Since 1 April 1996 Scotland has been divided into 32 council areas, each of which is governed by a unitary council. Population, area and population density figures for each council area can be found here. A map of council areas Since 1996 can be found on our separate page about them, together with links to pages about each of the council areas.
Up until 1890, there were 34 county councils whose areas had evolved over the centuries from the mormaerdoms, stewartries and sheriffdoms of medieval Scotland. You can find out more about these traditional counties on our separate page about them, along with a map and links to pages about each county.

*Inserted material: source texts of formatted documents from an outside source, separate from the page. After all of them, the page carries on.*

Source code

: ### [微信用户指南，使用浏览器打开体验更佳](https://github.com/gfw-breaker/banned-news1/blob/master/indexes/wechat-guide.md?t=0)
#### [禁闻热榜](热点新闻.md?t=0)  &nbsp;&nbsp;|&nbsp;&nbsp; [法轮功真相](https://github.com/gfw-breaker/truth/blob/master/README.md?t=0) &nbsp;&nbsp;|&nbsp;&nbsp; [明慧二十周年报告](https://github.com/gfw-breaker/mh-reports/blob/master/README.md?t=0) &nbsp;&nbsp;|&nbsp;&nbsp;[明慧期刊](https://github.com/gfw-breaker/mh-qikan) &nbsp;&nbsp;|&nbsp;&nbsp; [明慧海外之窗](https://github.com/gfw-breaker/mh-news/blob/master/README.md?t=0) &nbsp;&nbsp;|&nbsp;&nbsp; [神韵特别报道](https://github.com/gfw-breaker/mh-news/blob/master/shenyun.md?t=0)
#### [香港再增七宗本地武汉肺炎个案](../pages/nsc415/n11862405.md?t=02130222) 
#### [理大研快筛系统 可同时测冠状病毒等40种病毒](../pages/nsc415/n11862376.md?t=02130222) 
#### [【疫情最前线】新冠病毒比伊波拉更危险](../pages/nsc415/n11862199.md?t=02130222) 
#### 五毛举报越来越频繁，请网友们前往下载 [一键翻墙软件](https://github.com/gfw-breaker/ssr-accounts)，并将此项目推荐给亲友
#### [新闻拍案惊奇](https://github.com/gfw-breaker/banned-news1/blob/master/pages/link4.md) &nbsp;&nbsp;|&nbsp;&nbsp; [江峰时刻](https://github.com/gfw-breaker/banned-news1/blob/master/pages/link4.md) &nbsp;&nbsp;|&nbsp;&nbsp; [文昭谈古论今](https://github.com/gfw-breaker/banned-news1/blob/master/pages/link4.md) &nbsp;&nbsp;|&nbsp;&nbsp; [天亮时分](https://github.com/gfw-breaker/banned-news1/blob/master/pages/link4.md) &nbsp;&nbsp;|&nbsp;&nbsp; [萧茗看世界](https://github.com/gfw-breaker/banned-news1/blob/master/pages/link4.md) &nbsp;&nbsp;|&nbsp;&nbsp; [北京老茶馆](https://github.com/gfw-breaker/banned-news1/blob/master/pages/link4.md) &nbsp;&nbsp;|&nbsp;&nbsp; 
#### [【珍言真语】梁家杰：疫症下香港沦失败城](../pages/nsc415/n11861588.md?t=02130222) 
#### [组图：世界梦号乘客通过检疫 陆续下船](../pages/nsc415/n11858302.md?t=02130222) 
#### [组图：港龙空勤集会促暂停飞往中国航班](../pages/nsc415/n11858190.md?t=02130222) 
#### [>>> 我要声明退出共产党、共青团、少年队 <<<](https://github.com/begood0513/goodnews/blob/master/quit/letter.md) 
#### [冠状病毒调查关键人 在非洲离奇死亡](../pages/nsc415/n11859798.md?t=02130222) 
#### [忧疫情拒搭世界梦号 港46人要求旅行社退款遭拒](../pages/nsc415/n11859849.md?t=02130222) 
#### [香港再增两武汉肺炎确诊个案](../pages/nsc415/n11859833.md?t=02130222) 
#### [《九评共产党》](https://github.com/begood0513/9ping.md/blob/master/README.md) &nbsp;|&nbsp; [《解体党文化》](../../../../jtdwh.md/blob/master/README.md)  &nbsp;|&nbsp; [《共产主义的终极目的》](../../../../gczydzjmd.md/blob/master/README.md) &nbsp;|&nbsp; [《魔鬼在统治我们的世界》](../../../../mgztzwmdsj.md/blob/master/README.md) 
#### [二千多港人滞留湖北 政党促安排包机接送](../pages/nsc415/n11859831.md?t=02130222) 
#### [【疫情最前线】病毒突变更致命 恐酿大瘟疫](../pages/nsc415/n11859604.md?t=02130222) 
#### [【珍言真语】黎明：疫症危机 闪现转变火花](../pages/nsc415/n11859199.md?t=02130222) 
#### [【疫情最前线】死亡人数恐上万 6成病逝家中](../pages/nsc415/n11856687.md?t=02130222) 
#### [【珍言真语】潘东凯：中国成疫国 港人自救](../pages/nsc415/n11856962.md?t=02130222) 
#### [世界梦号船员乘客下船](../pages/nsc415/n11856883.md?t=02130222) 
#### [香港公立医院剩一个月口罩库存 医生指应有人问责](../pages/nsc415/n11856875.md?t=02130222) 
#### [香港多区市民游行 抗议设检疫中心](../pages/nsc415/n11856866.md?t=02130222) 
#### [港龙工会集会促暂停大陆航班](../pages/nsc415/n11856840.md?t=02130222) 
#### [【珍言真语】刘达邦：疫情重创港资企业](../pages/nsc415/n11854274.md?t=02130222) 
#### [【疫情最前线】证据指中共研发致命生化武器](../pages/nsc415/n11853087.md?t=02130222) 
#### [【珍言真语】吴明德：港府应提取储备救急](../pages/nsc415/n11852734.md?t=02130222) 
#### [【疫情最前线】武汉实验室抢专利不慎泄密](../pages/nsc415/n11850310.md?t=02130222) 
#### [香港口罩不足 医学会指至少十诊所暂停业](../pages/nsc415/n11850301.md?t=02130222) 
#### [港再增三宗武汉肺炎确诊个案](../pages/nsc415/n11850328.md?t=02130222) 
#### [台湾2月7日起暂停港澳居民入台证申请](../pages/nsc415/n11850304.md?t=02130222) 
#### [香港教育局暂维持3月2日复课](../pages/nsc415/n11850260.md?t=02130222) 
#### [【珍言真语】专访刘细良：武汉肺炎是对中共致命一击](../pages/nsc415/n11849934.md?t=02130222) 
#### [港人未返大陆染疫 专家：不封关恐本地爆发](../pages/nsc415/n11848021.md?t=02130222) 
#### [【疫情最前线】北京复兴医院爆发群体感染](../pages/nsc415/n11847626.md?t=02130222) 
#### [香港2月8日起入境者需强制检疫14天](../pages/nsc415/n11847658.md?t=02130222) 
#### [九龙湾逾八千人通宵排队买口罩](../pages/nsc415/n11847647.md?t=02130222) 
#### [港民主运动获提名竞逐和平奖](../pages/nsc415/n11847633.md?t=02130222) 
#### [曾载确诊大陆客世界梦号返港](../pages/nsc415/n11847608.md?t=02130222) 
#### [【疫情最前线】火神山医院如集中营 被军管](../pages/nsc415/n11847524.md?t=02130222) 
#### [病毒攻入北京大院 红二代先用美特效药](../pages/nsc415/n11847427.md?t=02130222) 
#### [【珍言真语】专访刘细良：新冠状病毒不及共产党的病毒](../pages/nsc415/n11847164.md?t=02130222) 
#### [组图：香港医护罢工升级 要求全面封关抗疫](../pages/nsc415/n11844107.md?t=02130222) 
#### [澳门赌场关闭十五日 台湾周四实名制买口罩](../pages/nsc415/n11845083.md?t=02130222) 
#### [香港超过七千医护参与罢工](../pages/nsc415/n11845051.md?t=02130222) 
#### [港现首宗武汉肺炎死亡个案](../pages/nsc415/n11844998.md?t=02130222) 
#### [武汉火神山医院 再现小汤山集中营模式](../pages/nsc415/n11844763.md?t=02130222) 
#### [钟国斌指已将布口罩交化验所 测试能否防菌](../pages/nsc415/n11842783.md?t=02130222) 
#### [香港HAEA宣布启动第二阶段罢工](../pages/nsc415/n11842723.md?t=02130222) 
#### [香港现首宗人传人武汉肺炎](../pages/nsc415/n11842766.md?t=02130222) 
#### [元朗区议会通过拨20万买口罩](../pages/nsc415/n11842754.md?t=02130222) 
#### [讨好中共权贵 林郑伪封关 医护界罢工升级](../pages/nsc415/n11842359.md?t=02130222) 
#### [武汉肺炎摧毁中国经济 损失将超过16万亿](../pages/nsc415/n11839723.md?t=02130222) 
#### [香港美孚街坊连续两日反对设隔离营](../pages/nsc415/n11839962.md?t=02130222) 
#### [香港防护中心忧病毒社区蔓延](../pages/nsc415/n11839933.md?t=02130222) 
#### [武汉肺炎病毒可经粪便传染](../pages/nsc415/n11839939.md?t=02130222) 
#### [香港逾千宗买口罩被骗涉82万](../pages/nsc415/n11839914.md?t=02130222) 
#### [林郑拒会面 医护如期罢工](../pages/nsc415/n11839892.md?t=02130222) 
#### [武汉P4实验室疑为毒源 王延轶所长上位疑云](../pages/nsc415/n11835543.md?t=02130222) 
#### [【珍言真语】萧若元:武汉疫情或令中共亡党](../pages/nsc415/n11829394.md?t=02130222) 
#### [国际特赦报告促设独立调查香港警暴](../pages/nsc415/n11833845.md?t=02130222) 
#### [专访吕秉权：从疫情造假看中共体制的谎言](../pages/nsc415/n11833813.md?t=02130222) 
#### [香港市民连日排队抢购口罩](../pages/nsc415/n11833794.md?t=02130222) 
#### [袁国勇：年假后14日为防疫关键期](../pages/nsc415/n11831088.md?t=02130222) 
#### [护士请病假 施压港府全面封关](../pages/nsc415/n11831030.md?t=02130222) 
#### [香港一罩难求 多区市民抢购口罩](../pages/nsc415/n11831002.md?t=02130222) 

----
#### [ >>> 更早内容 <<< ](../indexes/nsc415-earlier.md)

In 1890, the traditional counties were reorganised into 33 county councils, removing most of the enclaves and exclaves and producing a map that in some areas was much neater than the one it replaced. You can find out more about the post-1890 counties on our separate page about them, along with a map and links to pages about each county.
The biggest change until then came in 1975. Counties were swept away, to be replaced by 12 regions, with all those on the mainland being subdivided into between 3 and 19 districts each. You can find out more about the regions and districts of this era on our separate page about them, along with a map and links to pages about each county.
An equally dramatic change occurred in 1996 when the 12 regions were replaced by the current 32 council areas. Some of these reflect traditional counties that had disappeared in 1975, while others were based on regions or districts from the 1975 to 1996 era.
As a result of all these changes there remains considerable nostalgia amongst many in Scotland for the "lost" pre-1975 counties, and their names continue to crop up in descriptions of places and in addresses. You will even still find in fairly common use at least one name, Ross-shire, which technically ceased to exist in 1890.